[Python-Dev] methods on the bytes object

Mon May 1 07:38:59 CEST 2006

Josiah Carlson wrote:
>> I mean unicode strings, period. I can't imagine what "unicode strings
>> which do not contain data" could be.
> 
> Binary data as opposed to text.  Input to a array.fromstring(),
> struct.unpack(), etc.

You can't/shouldn't put such data into character strings: you need
an encoding first. Neither array.fromstring nor struct.unpack will
produce/consume type 'str' in Python 3; both will operate on the
bytes type. So fromstring should probably be renamed frombytes.

> Certainly it is the case that right now strings are used to contain
> 'text' and 'bytes' (binary data, encodings of text, etc.).  The problem
> is in the ambiguity of Python 2.x str containing text where it should
> only contain bytes. But in 3.x, there will continue to be an ambiguity,
> as strings will still contain bytes and text (parsing literals, see the
> somewhat recent argument over bytes.encode('base64'), etc.).

No. In Python 3, type 'str' cannot be interpreted to contain bytes.
Operations that expect bytes and are given type 'str', and no encoding,
should raise TypeError.

> We've not removed the problem, only changed it from being contained 
> in non-unicode
> strings to be contained in unicode strings (which are 2 or 4 times larger
> than their non-unicode counterparts).

We have removed the problem.

> Within the remainder of this email, there are two things I'm trying to
> accomplish:
> 1. preserve the Python 2.x string type

I would expect that people try that. I'm -1.

> 2. make the bytes object more pallatable regardless of #1

This might be good, but we have to be careful to not create a type
that people would casually use to represent text.

> I do, however, believe that the Python 2.x string type is very useful
> from a data parsing/processing perspective.

You have to explain your terminology somewhat better here: What
applications do you have in mind when you are talking about
"parsing/processing"? To me, "parsing" always means "text", never
"raw bytes". I'm thinking of the Chomsky classification of grammars,
EBNF, etc. when I hear "parsing".

> Look how successful and
> effective it has been so far in the history of Python.  In order to make
> the bytes object be as effective in 3.x, one would need to add basically
> all of the Python 2.x string methods to it

The precondition of this clause is misguided: the bytes type doesn't
need to be as effective, since the string type is as effective in 2.3,
so you can do all parsing based on strings.

> (having some mechanism to use
> slices of bytes objects as dictionary keys (if data[:4] in handler: ...
> -> if tuple(data[:4]) in handler: ... ?) would also be nice).

You can't use the bytes type as a dictionary key because it is
immutable.

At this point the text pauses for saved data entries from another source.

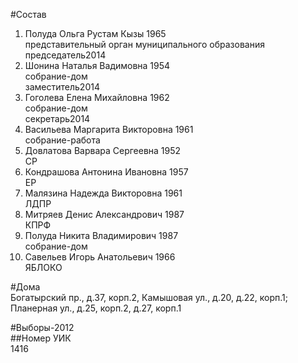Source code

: #Состав  
1. Полуда Ольга Рустам Кызы 1965  
    представительный орган муниципального образования  
    председатель2014  
2. Шонина Наталья Вадимовна 1954  
    собрание-дом  
    заместитель2014  
3. Гоголева Елена Михайловна 1962  
    собрание-дом  
    секретарь2014  
4. Васильева Маргарита Викторовна 1961  
    собрание-работа  
5. Довлатова Варвара Сергеевна 1952  
    СР  
6. Кондрашова Антонина Ивановна 1957  
    ЕР  
7. Малязина Надежда Викторовна 1961  
    ЛДПР  
8. Митряев Денис Александрович 1987  
    КПРФ  
9. Полуда Никита Владимирович 1987  
    собрание-дом  
10. Савельев Игорь Анатольевич 1966  
    ЯБЛОКО  

#Дома  
Богатырский пр., д.37, корп.2, Камышовая ул., д.20, д.22, корп.1;  Планерная ул., д.25, корп.2, д.27, корп.1  
  
#Выборы-2012  
##Номер УИК  
1416  
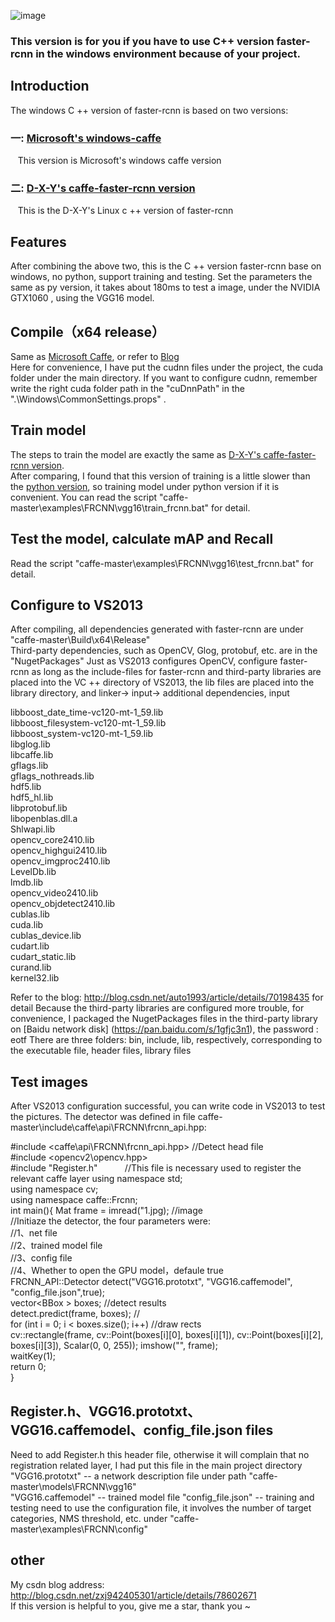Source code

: ![image](https://github.com/huaze555/windows-caffe-faster-rcnn/raw/master/demo_image/1.jpg)  

### This version is for you if you have to use C++ version faster-rcnn in the windows environment because of your project.

## Introduction
The windows C ++ version of faster-rcnn is based on two versions:  
### 一: [Microsoft's windows-caffe](https://github.com/Microsoft/caffe) 
    This version is Microsoft's windows caffe version    
### 二: [D-X-Y's caffe-faster-rcnn version](https://github.com/D-X-Y/caffe-faster-rcnn/tree/dev) 
    This is the D-X-Y's Linux c ++ version of faster-rcnn
    
## Features
After combining the above two, this is the C ++ version faster-rcnn base on windows, no python, support training and testing.   Set the parameters the same as py version, it takes about 180ms to test a image, under the NVIDIA GTX1060 , using the VGG16 model. 

## Compile（x64 release）
Same as [Microsoft Caffe](https://github.com/Microsoft/caffe), or refer to [Blog](http://www.cnblogs.com/love6tao/p/5706830.html)  
Here for convenience, I have put the cudnn files under the project, the cuda folder under the main directory. 
If you want to configure cudnn, remember write the right cuda folder path in the "cuDnnPath" in the ".\Windows\CommonSettings.props" .

## Train model
The steps to train the model are exactly the same as [D-X-Y's caffe-faster-rcnn version](https://github.com/D-X-Y/caffe-faster-rcnn/tree/dev).  
After comparing, I found that this version of training is a little slower than the [python version](https://github.com/rbgirshick/py-faster-rcnn), so training model under python version if it is convenient. 
You can read the script "caffe-master\examples\FRCNN\vgg16\train_frcnn.bat" for detail.

## Test the model, calculate mAP and Recall
Read the script "caffe-master\examples\FRCNN\vgg16\test_frcnn.bat" for detail.

## Configure to VS2013
After compiling, all dependencies generated with faster-rcnn are under "caffe-master\Build\x64\Release\"  
Third-party dependencies, such as OpenCV, Glog, protobuf, etc. are in the "NugetPackages" 
Just as VS2013 configures OpenCV, configure faster-rcnn as long as the include-files for faster-rcnn and third-party libraries are placed into the VC ++ directory of VS2013, the lib files are placed into the library directory, and linker-> input-> additional dependencies, input

libboost_date_time-vc120-mt-1_59.lib  
libboost_filesystem-vc120-mt-1_59.lib  
libboost_system-vc120-mt-1_59.lib  
libglog.lib  
libcaffe.lib  
gflags.lib  
gflags_nothreads.lib  
hdf5.lib  
hdf5_hl.lib  
libprotobuf.lib  
libopenblas.dll.a  
Shlwapi.lib  
opencv_core2410.lib  
opencv_highgui2410.lib  
opencv_imgproc2410.lib  
LevelDb.lib  
lmdb.lib  
opencv_video2410.lib  
opencv_objdetect2410.lib  
cublas.lib  
cuda.lib  
cublas_device.lib  
cudart.lib  
cudart_static.lib  
curand.lib  
kernel32.lib  

Refer to the blog: http://blog.csdn.net/auto1993/article/details/70198435 for detail
Because the third-party libraries are configured more trouble, for convenience, I packaged the NugetPackages files in the third-party library on [Baidu network disk] (https://pan.baidu.com/s/1gfjc3n1), the password : eotf
There are three folders: bin, include, lib, respectively, corresponding to the executable file, header files, library files

## Test images
After VS2013 configuration successful, you can write code in VS2013 to test the pictures.
The detector was defined in  file caffe-master\include\caffe\api\FRCNN\frcnn_api.hpp:  
  
  
#include <caffe\api\FRCNN\frcnn_api.hpp>  //Detect head file  
#include <opencv2\opencv.hpp>   
#include "Register.h"           //This file is necessary used to register the relevant caffe layer 
using namespace std;  
using namespace cv;  
using namespace caffe::Frcnn;  
int main(){ 
	Mat frame = imread("1.jpg);  //image  
	//Initiaze the detector, the four parameters were:  
	//1、net file   
	//2、trained model file  
	//3、config file  
	//4、Whether to open the GPU model，defaule true  
	FRCNN_API::Detector detect("VGG16.prototxt", "VGG16.caffemodel", "config_file.json",true);  
	vector<BBox<float> > boxes;  //detect results  
	detect.predict(frame, boxes);    //  
	for (int i = 0; i < boxes.size(); i++)   //draw rects  
	cv::rectangle(frame, cv::Point(boxes[i][0], boxes[i][1]), cv::Point(boxes[i][2], boxes[i][3]), Scalar(0, 0, 255)); 
	imshow("", frame);  
        waitKey(1);  
	return 0;  
}

## Register.h、VGG16.prototxt、VGG16.caffemodel、config_file.json files
Need to add Register.h this header file, otherwise it will complain that no registration related layer, I had put this file in the main project directory
"VGG16.prototxt" -- a network description file  under path "caffe-master\models\FRCNN\vgg16"   
"VGG16.caffemodel" -- trained model file
"config_file.json" -- training and testing need to use the configuration file, it involves the number of target categories, NMS threshold, etc. under "caffe-master\examples\FRCNN\config\" 


## other
My csdn blog address: http://blog.csdn.net/zxj942405301/article/details/78602671  
If this version is helpful to you, give me a star, thank you ~

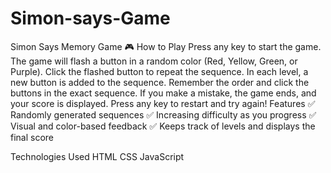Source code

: # Simon-says-Game

Simon Says Memory Game 🎮
How to Play
Press any key to start the game.
The game will flash a button in a random color (Red, Yellow, Green, or Purple).
Click the flashed button to repeat the sequence.
In each level, a new button is added to the sequence.
Remember the order and click the buttons in the exact sequence.
If you make a mistake, the game ends, and your score is displayed.
Press any key to restart and try again!
Features
✅ Randomly generated sequences
✅ Increasing difficulty as you progress
✅ Visual and color-based feedback
✅ Keeps track of levels and displays the final score

Technologies Used
HTML
CSS
JavaScript
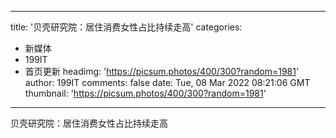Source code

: 
---
title: '贝壳研究院：居住消费女性占比持续走高'
categories: 
 - 新媒体
 - 199IT
 - 首页更新
headimg: 'https://picsum.photos/400/300?random=1981'
author: 199IT
comments: false
date: Tue, 08 Mar 2022 08:21:06 GMT
thumbnail: 'https://picsum.photos/400/300?random=1981'
---

<div>   
贝壳研究院：居住消费女性占比持续走高  
</div>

Use the string type instead.

> So, what to do?  Rename Python 2.x str to bytes.  The name of the type
> now confers the idea that it should contain bytes, not strings.

It seems that you want an immutable version of the bytes type. As I
don't understand what "parsing" is, I cannot see the need for it;
I think having two different bytes types is confusing.

Regards,
Martin